CIOMS VIII¹ defines a safety signal as “Information that arises from one or multiple sources (including observations and experiments), which suggests a new potentially causal association, or a new aspect of a known association, between an intervention and an event or set of related events, either adverse or beneficial, that is judged to be of sufficient likelihood to justify verificatory action.” The notion of a drug safety signal has existed for a long time. However, with the approval of more medications each year and a growing number of individuals using them, the volume of adverse event reports submitted to both manufacturers and regulatory agencies has steadily increased. In some instances, pharmacovigilance data may serve as the primary or sole source of safety information, particularly for rare adverse drug reactions not detected in pre-market clinical trials. While such cases highlight the value of spontaneous reporting, they also reinforce the need for rigorous assessment to minimize the risk of overinterpretation. The field of pharmacovigilance has seen a significant increase in publications using disproportionality analysis (DA) to identify potential safety signals from the reported adverse events (Sartori et al., 2023). These publications utilize spontaneous reporting systems such as FAERS and VigiBase and employ statistical metrics to flag signals of disproportionate reporting (SDRs). This increase can be attributed to the growing availability of public access to these data sources. These databases provide researchers with large repositories of spontaneous adverse event reports, enabling independent investigations into potential drug safety issues without requiring direct involvement from regulatory agencies or pharmaceutical companies.

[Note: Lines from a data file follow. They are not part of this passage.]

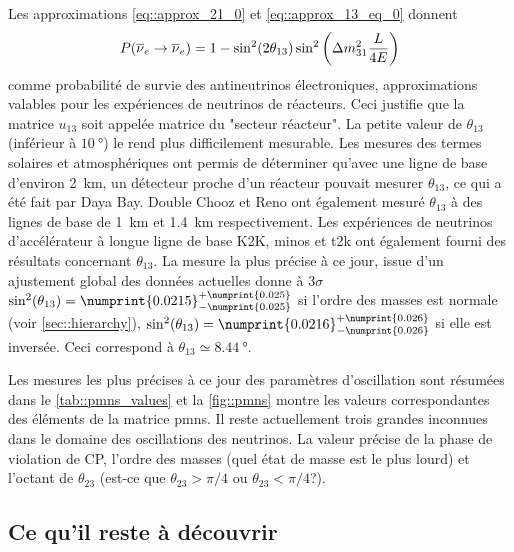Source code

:       Les approximations \eqref{eq::approx_21_0} et \eqref{eq::approx_13_eq_0} donnent
      \begin{equation}\label{eq::e_approx_reacteur}
        P(\overline{\nu}_e\to\overline{\nu}_e) = 1-\sin^2(2\theta_{13})\sin^2\left(\Delta m^2_{31}\frac{L}{4E}\right)
      \end{equation}
      comme probabilité de survie des antineutrinos électroniques, approximations valables pour les expériences de neutrinos de réacteurs. Ceci justifie que la matrice $u_{13}$ soit appelée matrice du "secteur réacteur". La petite valeur de $\theta_{13}$ (inférieur à $\SI{10}{\degree}$) le rend plus difficilement mesurable. Les mesures des termes solaires et atmosphériques ont permis de déterminer qu'avec une ligne de base d'environ \SI{2}{\kilo\meter}, un détecteur proche d'un réacteur pouvait mesurer $\theta_{13}$, ce qui a été fait par Daya Bay\cite{An2014}. Double Chooz\cite{Crespo-Anadon2014} et Reno\cite{Collaboration2010} ont également mesuré $\theta_{13}$ à des lignes de base de \SI{1}{\kilo\meter} et \SI{1.4}{\kilo\meter} respectivement. Les expériences de neutrinos d'accélérateur à longue ligne de base K2K\cite{Collaboration2006a}, \gls{minos}\cite{Collaboration2014} et \gls{t2k}\cite{Abe2018} ont également fourni des résultats concernant $\theta_{13}$. La mesure la plus précise à ce jour, issue d'un ajustement global des données actuelles donne à $3\sigma$ $\sin^2(\theta_{13})=\numprint{0.0215}^{+\numprint{0.025}}_{-\numprint{0.025}}$\cite{pdg2018} si l'ordre des masses est normale (voir \autoref{sec::hierarchy}), $\sin^2(\theta_{13})=\numprint{0.0216}^{+\numprint{0.026}}_{-\numprint{0.026}}$ si elle est inversée. Ceci correspond à $\theta_{13}\simeq\SI{8.44}{\degree}$.

    Les mesures les plus précises à ce jour des paramètres d'oscillation sont résumées dans le \autoref{tab::pmns_values} et la \autoref{fig::pmns} montre les valeurs correspondantes des éléments de la matrice \gls{pmns}.
    Il reste actuellement trois grandes inconnues dans le domaine des oscillations des neutrinos. La valeur précise de la phase de violation de CP, l'ordre des masses (quel état de masse est le plus lourd) et l'octant de $\theta_{23}$ (est-ce que $\theta_{23}>\pi/4$ ou $\theta_{23}<\pi/4$?).

    \subsection{Ce qu'il reste à découvrir}\label{sec::a_decouvrir}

However, many DA-based publications overstate the significance of their findings (Mouffak et al., 2021), often overlooking the inherent biases in spontaneous reporting data and the rigorous evaluation required to validate signals. They tend to focus solely on differences in relative reporting without considering the patient population, the background disease, the concomitant use of drugs, the concurrent medical conditions of the patients, or the nature of the adverse event itself, which are critical aspects for contextualizing safety signals (Hammad et al., 2023). A study that assessed 100 disproportionality analysis (DA) studies highlighted significant heterogeneity in methodologies and reporting practices, raising concerns about the reliability of DA-generated signals. The study found substantial variability in study populations, signal detection methods, adjustment strategies, and threshold definitions, often without justification or pre-specification in study protocols. Notably, 78% of studies lacked clear definitions for case selection, adverse drug reactions, or comparators, and 32% did not specify signal detection thresholds. These inconsistencies underscore the risk of generating misleading results and unwarranted safety concerns. The authors emphasize the need for greater methodological transparency, including pre-specified protocols, clearly defined comparators, and sensitivity analyses, to improve the reliability and interpretability of DA findings (Khouri et al., 2021). Another recent study by Bernardeau et al. (2025) critically examined the language used in pharmacovigilance publications that employ disproportionality analysis (DA) based on spontaneously reported AEs. The study found that many of these publications make causal statements that may not be fully supported by the data, potentially leading to exaggerated perceptions of drug safety risks. This highlights the necessity for cautious interpretation and reporting of DA findings to prevent misrepresentation of drug safety profiles. This trend has raised concerns among regulators, drug safety researchers, and journal editors, as the proliferation of such studies risks propagating unverified safety signals, potentially influencing patients and clinical practice.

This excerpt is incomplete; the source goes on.